In general, AI thrives on feature-rich problems such as text or image classification; however, abuse fighters have to make AI work across the board to protect all users and products. This need to cover the entire attack surface led us to use AI to tackle use-cases that are less and ideal, and sooner or later we have to face a hard truth:
Fortunately, you can (partially) work around the lack of rich features. In a nutshell, the way to build an accurate classifier when you don’t have enough content features is to leverage auxiliary data as much as possible. Here are three key sources of auxiliary data you can potentially use:
Context: Everything related to the client software or network can be used, including the user agent, the client IP address and the screen resolution.
Temporal behavior: Instead of looking at an event in isolation, you can model the sequence of actions that is generated by each user. You can also look at the sequence of actions that target a specific artifact, such as a given video. Those temporal sequences provide a rich set of statistical features.
Anomaly detection: It is impossible for an attacker to fully behave like a normal user, so anomaly features can almost always be used to boost detection accuracy.
The last point is not as obvious as it seems so let’s deep dive into it.
At its core, what separates rudimentary attackers from advanced ones is their ability to accurately impersonate legitimate user behavior. However, because attackers aim at gaming the system, there always will be some behaviors that they can’t spoof.
It is those unspoofable behaviors that we aim at detecting using one-class classification. Introduced circa 1996, the idea behind one-class classification is to use AI to find all the entities belonging to a single class (the normal behavior in our case) out of all entities that exist in a dataset. Every entity that is not member of that class is then considered an outlier.
For abuse purposes, one-class classification allows to detect anomaly/potential attacks even when you have no attack examples. For example, the figure above shows in red a set of malicious IPs attacking Google products that were detected using this type of approach.
Overall, one-class classification is a great complement to more traditional AI systems as its requirements are fundamentally different. As mentioned earlier, you can even take this one step further and feed the result of your one-class classifier to a standard one (binary class) to boost its accuracy.
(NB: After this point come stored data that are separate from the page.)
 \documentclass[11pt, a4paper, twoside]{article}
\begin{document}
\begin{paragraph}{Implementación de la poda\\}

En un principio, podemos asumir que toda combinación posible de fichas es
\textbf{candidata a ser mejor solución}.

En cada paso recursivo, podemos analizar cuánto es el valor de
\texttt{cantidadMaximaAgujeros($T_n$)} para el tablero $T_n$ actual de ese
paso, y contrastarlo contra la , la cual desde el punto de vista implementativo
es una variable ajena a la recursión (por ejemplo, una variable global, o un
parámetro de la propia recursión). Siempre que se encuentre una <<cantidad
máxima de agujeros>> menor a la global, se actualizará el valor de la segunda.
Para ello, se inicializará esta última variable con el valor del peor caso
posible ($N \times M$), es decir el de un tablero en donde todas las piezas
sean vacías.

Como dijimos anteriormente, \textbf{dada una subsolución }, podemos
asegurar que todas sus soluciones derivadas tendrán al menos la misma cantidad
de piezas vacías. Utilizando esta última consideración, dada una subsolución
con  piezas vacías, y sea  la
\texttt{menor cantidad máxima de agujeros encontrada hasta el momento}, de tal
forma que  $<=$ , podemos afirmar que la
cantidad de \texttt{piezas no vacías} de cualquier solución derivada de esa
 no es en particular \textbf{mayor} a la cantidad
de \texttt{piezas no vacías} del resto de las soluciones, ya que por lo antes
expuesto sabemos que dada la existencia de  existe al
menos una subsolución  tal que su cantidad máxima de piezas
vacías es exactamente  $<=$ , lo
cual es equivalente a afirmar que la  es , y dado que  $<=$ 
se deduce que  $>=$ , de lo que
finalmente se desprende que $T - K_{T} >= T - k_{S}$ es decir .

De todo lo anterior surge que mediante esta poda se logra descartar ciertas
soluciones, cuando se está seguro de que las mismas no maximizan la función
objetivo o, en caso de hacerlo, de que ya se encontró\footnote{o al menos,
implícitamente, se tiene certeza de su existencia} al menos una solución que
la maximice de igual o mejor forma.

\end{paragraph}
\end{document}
This wraps up our deep dive into the challenges faced while training an anti-abuse classifier. The next post covers the challenges that arise when you start running your classifier in production. The final post of the serie discusses the various attacks against classifiers and how to mitigate them
Thank you for reading this post till the end! If you enjoyed it, don’t forget to share it on your favorite social network so that your friends and colleagues can enjoy it too and learn about AI and anti-abuse.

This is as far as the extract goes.